Ecossistema cripto: o recuo temporário de blockchain/DLT na fase inicial reduz experimentos públicos de tokenização, mas mantém a discussão viva para fases posteriores.

Riscos reais e mitos comuns
Golpes usando o nome “Drex”: golpistas já exploram o tema para prometer “cadastros” antecipados, “juros especiais”, “airdrops” ou “carteiras oficiais”. Não existe taxa para “habilitar Drex”, nem cadastro por link enviado via mensagem.
Confusão com criptomoedas: Drex não é cripto privado nem investimento com promessa de rendimento; é moeda soberana em formato digital, distribuída ao público por intermediários financeiros.
“Dinheiro programável para controlar gastos”: o uso de contratos inteligentes visa automatizar condições de negócios (ex.: transferência simultânea de pagamento e propriedade de um bem), não impor padrões de consumo ao cidadão.
- Privacidade: os testes do piloto priorizam mecanismos que conciliem programabilidade com sigilo. A liberação de funcionalidades ao público dependerá do cumprimento dessas salvaguardas.

Como se proteger desde já
Desconfie de “cadastros Drex” - Nunca pague taxas, nem clique em links de “liberação do Drex”. O órgão emissor não envia mensagens diretas oferecendo acesso antecipado.
Use apenas o app da sua instituição - Quando o Drex chegar ao varejo, o acesso ocorrerá pelo aplicativo do seu banco, cooperativa ou instituição autorizada. Atualize o app oficialmente nas lojas Apple/Google, ative biometria e autenticação em dois fatores.
Cheque a titularidade e o canal - Qualquer comunicação sobre novas funções deve partir de canais oficiais da sua instituição (aplicativo, internet banking, notificações autenticadas). Mensagens em redes sociais, grupos ou e-mail genérico são suspeitas.
Não envie dados sensíveis por mensagens - Senhas, tokens, códigos de SMS e QR Codes nunca são solicitados por suporte “proativo”. Se receber uma ligação, desligue e retorne pelo número do cartão/app.
-  Conheça seus direitos de dados - Você pode solicitar informações sobre tratamento de dados pessoais, finalidade, retenção e compartilhamento. Exija política de privacidade clara e opção de controle de consentimentos.
Para empresas: prepare a governança - Revise processos de onboarding e KYC, políticas de privacidade, logs de auditoria, segregação de funções e planos de contingência. Em contratos automatizados, defina regras de exceção, trilhas de auditoria e mecanismos de reversão.
Educação digital e cultura de segurança - Treine equipes e familiares para reconhecer engenharia social. Priorize dispositivos atualizados, antivírus confiável, senhas fortes e cofres de senhas.
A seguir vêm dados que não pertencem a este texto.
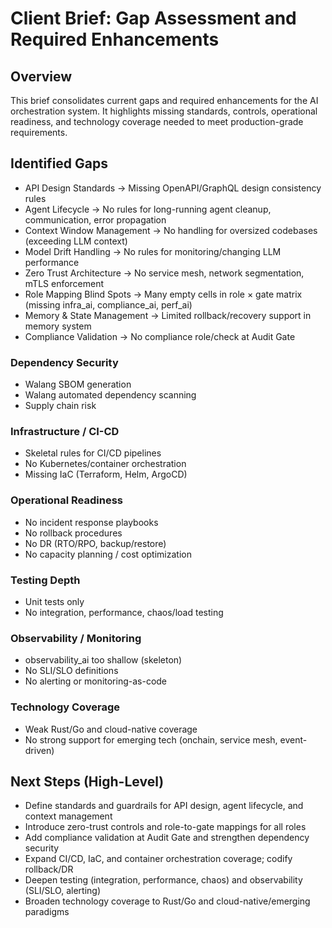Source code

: # Client Brief: Gap Assessment and Required Enhancements

## Overview
This brief consolidates current gaps and required enhancements for the AI orchestration system. It highlights missing standards, controls, operational readiness, and technology coverage needed to meet production-grade requirements.

## Identified Gaps
- API Design Standards → Missing OpenAPI/GraphQL design consistency rules
- Agent Lifecycle → No rules for long-running agent cleanup, communication, error propagation
- Context Window Management → No handling for oversized codebases (exceeding LLM context)
- Model Drift Handling → No rules for monitoring/changing LLM performance
- Zero Trust Architecture → No service mesh, network segmentation, mTLS enforcement
- Role Mapping Blind Spots → Many empty cells in role × gate matrix (missing infra_ai, compliance_ai, perf_ai)
- Memory & State Management → Limited rollback/recovery support in memory system
- Compliance Validation → No compliance role/check at Audit Gate

### Dependency Security
- Walang SBOM generation
- Walang automated dependency scanning
- Supply chain risk

### Infrastructure / CI-CD
- Skeletal rules for CI/CD pipelines
- No Kubernetes/container orchestration
- Missing IaC (Terraform, Helm, ArgoCD)

### Operational Readiness
- No incident response playbooks
- No rollback procedures
- No DR (RTO/RPO, backup/restore)
- No capacity planning / cost optimization

### Testing Depth
- Unit tests only
- No integration, performance, chaos/load testing

### Observability / Monitoring
- observability_ai too shallow (skeleton)
- No SLI/SLO definitions
- No alerting or monitoring-as-code

### Technology Coverage
- Weak Rust/Go and cloud-native coverage
- No strong support for emerging tech (onchain, service mesh, event-driven)

## Next Steps (High-Level)
- Define standards and guardrails for API design, agent lifecycle, and context management
- Introduce zero-trust controls and role-to-gate mappings for all roles
- Add compliance validation at Audit Gate and strengthen dependency security
- Expand CI/CD, IaC, and container orchestration coverage; codify rollback/DR
- Deepen testing (integration, performance, chaos) and observability (SLI/SLO, alerting)
- Broaden technology coverage to Rust/Go and cloud-native/emerging paradigms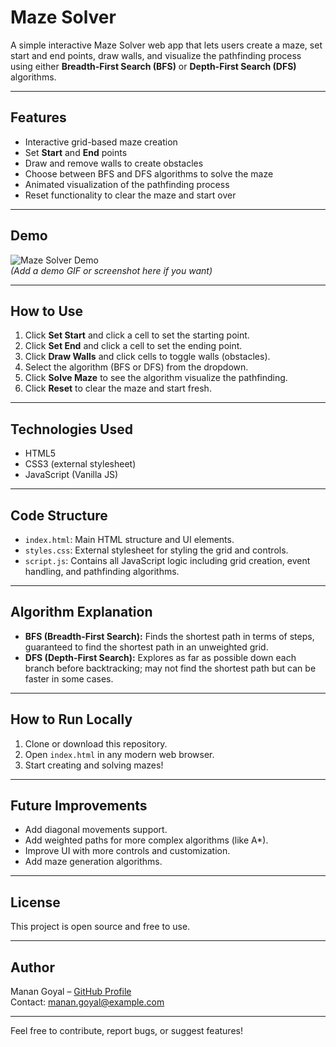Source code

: # Maze Solver

A simple interactive Maze Solver web app that lets users create a maze, set start and end points, draw walls, and visualize the pathfinding process using either **Breadth-First Search (BFS)** or **Depth-First Search (DFS)** algorithms.

---

## Features

- Interactive grid-based maze creation
- Set **Start** and **End** points
- Draw and remove walls to create obstacles
- Choose between BFS and DFS algorithms to solve the maze
- Animated visualization of the pathfinding process
- Reset functionality to clear the maze and start over

---

## Demo

![Maze Solver Demo](demo.gif)  
*(Add a demo GIF or screenshot here if you want)*

---

## How to Use

1. Click **Set Start** and click a cell to set the starting point.
2. Click **Set End** and click a cell to set the ending point.
3. Click **Draw Walls** and click cells to toggle walls (obstacles).
4. Select the algorithm (BFS or DFS) from the dropdown.
5. Click **Solve Maze** to see the algorithm visualize the pathfinding.
6. Click **Reset** to clear the maze and start fresh.

---

## Technologies Used

- HTML5
- CSS3 (external stylesheet)
- JavaScript (Vanilla JS)

---

## Code Structure

- `index.html`: Main HTML structure and UI elements.
- `styles.css`: External stylesheet for styling the grid and controls.
- `script.js`: Contains all JavaScript logic including grid creation, event handling, and pathfinding algorithms.

---

## Algorithm Explanation

- **BFS (Breadth-First Search):** Finds the shortest path in terms of steps, guaranteed to find the shortest path in an unweighted grid.
- **DFS (Depth-First Search):** Explores as far as possible down each branch before backtracking; may not find the shortest path but can be faster in some cases.

---

## How to Run Locally

1. Clone or download this repository.
2. Open `index.html` in any modern web browser.
3. Start creating and solving mazes!

---

## Future Improvements

- Add diagonal movements support.
- Add weighted paths for more complex algorithms (like A*).
- Improve UI with more controls and customization.
- Add maze generation algorithms.

---

## License

This project is open source and free to use.

---

## Author

Manan Goyal – [GitHub Profile](https://github.com/mananrrk)  
Contact: manan.goyal@example.com

---

Feel free to contribute, report bugs, or suggest features!

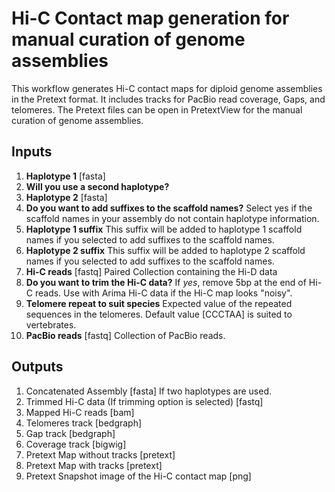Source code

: # Hi-C Contact map generation for manual curation of genome assemblies

This workflow generates Hi-C contact maps for diploid genome assemblies in the Pretext format. It includes tracks for PacBio read coverage, Gaps, and telomeres. The Pretext files can be open in PretextView for the manual curation of genome assemblies. 


## Inputs

1. **Haplotype 1** [fasta]
2. **Will you use a second haplotype?** 
3. **Haplotype 2** [fasta]
4. **Do you want to add suffixes to the scaffold names?** Select yes if the scaffold names in your assembly do not contain haplotype information.
5. **Haplotype 1 suffix** This suffix will be added to haplotype 1 scaffold names if you selected to add suffixes to the scaffold names.
6. **Haplotype 2 suffix** This suffix will be added to haplotype 2 scaffold names if you selected to add suffixes to the scaffold names.
7. **Hi-C reads**  [fastq] Paired Collection containing the Hi-D data
8. **Do you want to trim the Hi-C data?** If *yes*, remove 5bp at the end of Hi-C reads. Use with Arima Hi-C data if the Hi-C map looks "noisy".
9.  **Telomere repeat to suit species** Expected value of the repeated sequences in the telomeres. Default value [CCCTAA] is suited to vertebrates.
10. **PacBio reads** [fastq] Collection of PacBio reads.


## Outputs

1. Concatenated Assembly [fasta] If two haplotypes are used. 
2. Trimmed Hi-C data (If trimming option is selected) [fastq]
3. Mapped Hi-C reads [bam]
4. Telomeres track [bedgraph]
5. Gap track [bedgraph] 
6. Coverage track [bigwig]
7. Pretext Map without tracks [pretext]
8. Pretext Map with tracks [pretext]
9. Pretext Snapshot image of the Hi-C contact map [png]
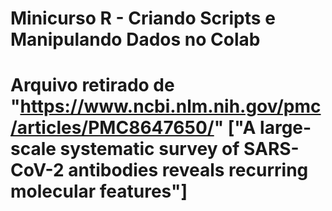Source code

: # Minicurso R - Criando Scripts e Manipulando Dados no Colab

# Arquivo retirado de "https://www.ncbi.nlm.nih.gov/pmc/articles/PMC8647650/" ["A large-scale systematic survey of SARS-CoV-2 antibodies reveals recurring molecular features"]

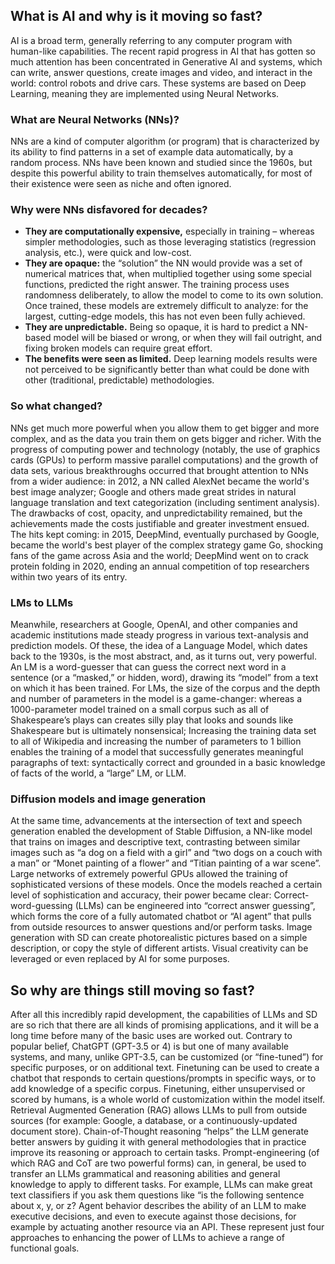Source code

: ## What is AI and why is it moving so fast? 
AI is a broad term, generally referring to any computer program with human-like capabilities. 
The recent rapid progress in AI that has gotten so much attention has been concentrated in 
Generative AI and systems, which can write, answer questions, create images and video, 
and interact in the world: control robots and drive cars.
These systems are based on Deep Learning, meaning they are implemented using Neural Networks.
### What are Neural Networks (NNs)?
NNs are a kind of computer algorithm (or program) that is characterized by its ability to 
find patterns in a set of example data automatically, by a random process. 
NNs have been known and studied since the 1960s, but despite this powerful ability to train 
themselves automatically, for most of their existence were seen as niche and
often ignored. 

### Why were NNs disfavored for decades?
* **They are computationally expensive,** especially in training – whereas simpler methodologies, such as those leveraging statistics (regression analysis, etc.), were quick and low-cost.
* **They are opaque:** the “solution” the NN would provide was a set of numerical matrices that, when multiplied together using some special functions, predicted the right answer. The training process uses randomness deliberately, to allow the model to come to its own solution. Once trained, these models are extremely difficult to analyze: for the largest, cutting-edge models, this has not even been fully achieved. 
* **They are unpredictable.** Being so opaque, it is hard to predict a NN-based model will be biased or wrong, or when they will fail outright, and fixing broken models can require great effort. 
* **The benefits were seen as limited.** Deep learning models results were not perceived to be significantly better than what could be done with other (traditional, predictable) methodologies.

### So what changed?
NNs get much more powerful when you allow them to get bigger and more complex, and as the data you train them on gets bigger and richer. 
With the progress of computing power and technology (notably, the use of graphics cards (GPUs) to perform massive parallel computations) 
and the growth of data sets, various breakthroughs occurred that brought attention to NNs from a wider audience: 
in 2012, a NN called AlexNet became the world's best image analyzer; 
Google and others made great strides in natural language translation and text categorization (including sentiment analysis).
The drawbacks of cost, opacity, and unpredictability remained, but the achievements made the costs justifiable
and greater investment ensued. The hits kept coming: 
in 2015, DeepMind, eventually purchased by Google, became the world's best player of the complex strategy game Go, 
shocking fans of the game across Asia and the world; 
DeepMind went on to crack protein folding in 2020, ending an annual competition of top researchers within two years of its entry. 

### LMs to LLMs
Meanwhile, researchers at Google, OpenAI, and other companies and academic institutions made steady progress in various text-analysis 
and prediction models. 
Of these, the idea of a Language Model, which dates back to the 1930s, is the most abstract, and, as it turns out, very powerful. 
An LM is a word-guesser that can guess the correct next word in a sentence (or a “masked,” or hidden, word), 
drawing its “model” from a text on which it has been trained. 
For LMs, the size of the corpus and the depth and number of parameters in the model is a game-changer: 
whereas a 1000-parameter model trained on a small corpus such as all of Shakespeare’s plays can creates silly play 
that looks and sounds like Shakespeare but is ultimately nonsensical; 
Increasing the training data set to all of Wikipedia and increasing the number of parameters to 1 billion enables the training of a model 
that successfully generates meaningful paragraphs of text: syntactically correct and grounded in a basic knowledge of facts of the world, 
a “large” LM, or LLM. 

### Diffusion models and image generation
At the same time, advancements at the intersection of text and speech generation enabled the development of Stable Diffusion, 
a NN-like model that trains on images and descriptive text, contrasting between similar images such as “a dog on a field with a girl” and 
“two dogs on a couch with a man” or “Monet painting of a flower” and “Titian painting of a war scene”. 
Large networks of extremely powerful GPUs allowed the training of sophisticated versions of these models. 
Once the models reached a certain level of sophistication and accuracy, their power became clear:
Correct-word-guessing (LLMs) can be engineered into “correct answer guessing”, which forms the core of a fully automated chatbot or 
“AI agent” that pulls from outside resources to answer questions and/or perform tasks. 
Image generation with SD can create photorealistic pictures based on a simple description, 
or copy the style of different artists. Visual creativity can be leveraged or even replaced by AI for some purposes.

## So why are things still moving so fast?

After all this incredibly rapid development, the capabilities of LLMs and SD are so rich that there are all kinds of promising applications, 
and it will be a long time before many of the basic uses are worked out. 
Contrary to popular belief, ChatGPT (GPT-3.5 or 4) is but one of many available systems, and many, unlike GPT-3.5, can be customized (or “fine-tuned”) for specific purposes, or on additional text. Finetuning can be used to create a chatbot that responds to certain questions/prompts in specific ways, or to add knowledge of a specific corpus. Finetuning, either unsupervised or scored by humans, is a whole world of customization within the model itself. 
Retrieval Augmented Generation (RAG) allows LLMs to pull from outside sources (for example: Google, a database, or a continuously-updated document store).
Chain-of-Thought reasoning “helps” the LLM generate better answers by guiding it with general methodologies that in practice improve its reasoning or approach to certain tasks.
Prompt-engineering (of which RAG and CoT are two powerful forms) can, in general, be used to transfer an LLMs grammatical and reasoning abilities and general knowledge to apply to different tasks. For example, LLMs can make great text classifiers if you ask them questions like “is the following sentence about x, y, or z?
Agent behavior describes the ability of an LLM to make executive decisions, and even to execute against those decisions, for example by actuating another resource via an API. 
These represent just four approaches to enhancing the power of LLMs to achieve a range of functional goals. 
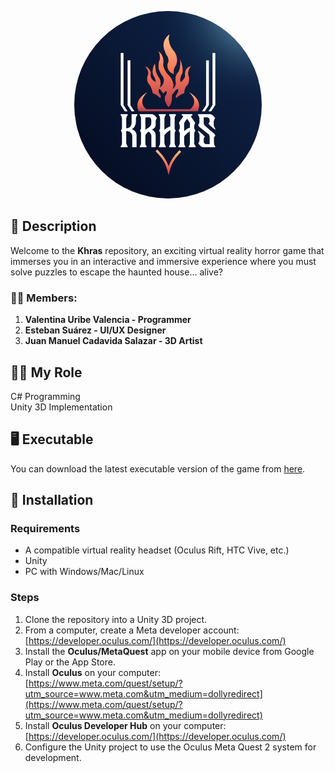 <p align="center">
  <img src="https://github.com/Valuv/Khras/blob/main/Imagenes/Khraslogo.jpeg" alt="Khras Logo" width="300" style="border-radius: 50%;" />
</p>

## 📖 Description
Welcome to the **Khras** repository, an exciting virtual reality horror game that immerses you in an interactive and immersive experience where you must solve puzzles to escape the haunted house... alive?

### 👨‍💻 Members:

1. **Valentina Uribe Valencia - Programmer**
2. **Esteban Suárez - UI/UX Designer**
3. **Juan Manuel Cadavida Salazar - 3D Artist**

## 👨‍💻 My Role
C# Programming  
Unity 3D Implementation  

## 🖥️ Executable
You can download the latest executable version of the game from [here](https://github.com/Valuv/Khras/releases/download/videogame/Khras.apk).

## 🚀 Installation
### Requirements
- A compatible virtual reality headset (Oculus Rift, HTC Vive, etc.)
- Unity
- PC with Windows/Mac/Linux

### Steps
1. Clone the repository into a Unity 3D project.
2. From a computer, create a Meta developer account:  
   [https://developer.oculus.com/](https://developer.oculus.com/)
3. Install the **Oculus/MetaQuest** app on your mobile device from Google Play or the App Store.
4. Install **Oculus** on your computer:  
   [https://www.meta.com/quest/setup/?utm_source=www.meta.com&utm_medium=dollyredirect](https://www.meta.com/quest/setup/?utm_source=www.meta.com&utm_medium=dollyredirect)
5. Install **Oculus Developer Hub** on your computer:  
   [https://developer.oculus.com/](https://developer.oculus.com/)
6. Configure the Unity project to use the Oculus Meta Quest 2 system for development.

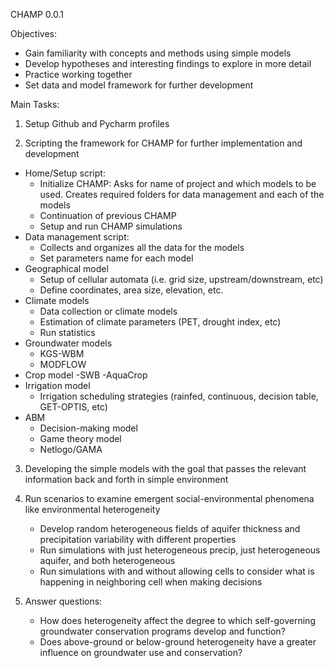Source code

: CHAMP 0.0.1

Objectives:
- Gain familiarity with concepts and methods using simple models
- Develop hypotheses and interesting findings to explore in more detail
- Practice working together
- Set data and model framework for further development

Main Tasks:
1) Setup Github and Pycharm profiles


2) Scripting the framework for CHAMP for further implementation and development
- Home/Setup script:
  - Initialize CHAMP: Asks for name of project and which models to be used. Creates required folders for data management and each of the models 
  - Continuation of previous CHAMP
  - Setup and run CHAMP simulations
- Data management script:
  - Collects and organizes all the data for the models 
  - Set parameters name for each model
- Geographical model
  - Setup of cellular automata (i.e. grid size, upstream/downstream, etc)
  - Define coordinates, area size, elevation, etc. 
- Climate models
  - Data collection or climate models
  - Estimation of climate parameters (PET, drought index, etc)
  - Run statistics
- Groundwater models
  - KGS-WBM
  - MODFLOW
- Crop model
  -SWB
  -AquaCrop
- Irrigation model
  - Irrigation scheduling strategies (rainfed, continuous, decision table, GET-OPTIS, etc)
- ABM
  - Decision-making model
  - Game theory model
  - Netlogo/GAMA

3) Developing the simple models with the goal that passes the relevant information back and forth in simple environment


4) Run scenarios to examine emergent social-environmental phenomena like environmental heterogeneity
   - Develop random heterogeneous fields of aquifer thickness and precipitation variability with different properties
   - Run simulations with just heterogeneous precip, just heterogeneous aquifer, and both heterogeneous
   - Run simulations with and without allowing cells to consider what is happening in neighboring cell when making decisions


5) Answer questions:
   - How does heterogeneity affect the degree to which self-governing groundwater conservation programs develop and function?
   - Does above-ground or below-ground heterogeneity have a greater influence on groundwater use and conservation?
Boas perguntas para fazer ao seu banco
-  “Quais dados meus serão tratados quando eu usar funcionalidades ligadas ao Drex? Por quanto tempo?”
“Que garantias técnicas e contratuais existem para evitar vazamentos e acessos indevidos?”
“Que proteções terei em operações automatizadas por contratos inteligentes (condições, cancelamentos, disputa)?”
“Quais são os canais oficiais para reportar fraudes ou contestar transações?”

O que observar em 2026
Cronograma e escopo: a primeira entrega será voltada a processos internos do sistema financeiro; o uso direto pelo público deve ser progressivo.
Privacidade e auditoria: a forma como cada instituição implementa controles, logs e governança será decisiva para a confiança do usuário.
Integrações com mercados: crédito, registradoras e cartórios tendem a ser os primeiros a colher ganhos de eficiência.
Evolução tecnológica: o retorno de blockchain/tokenização depende da maturidade dos mecanismos de privacidade e escalabilidade no piloto.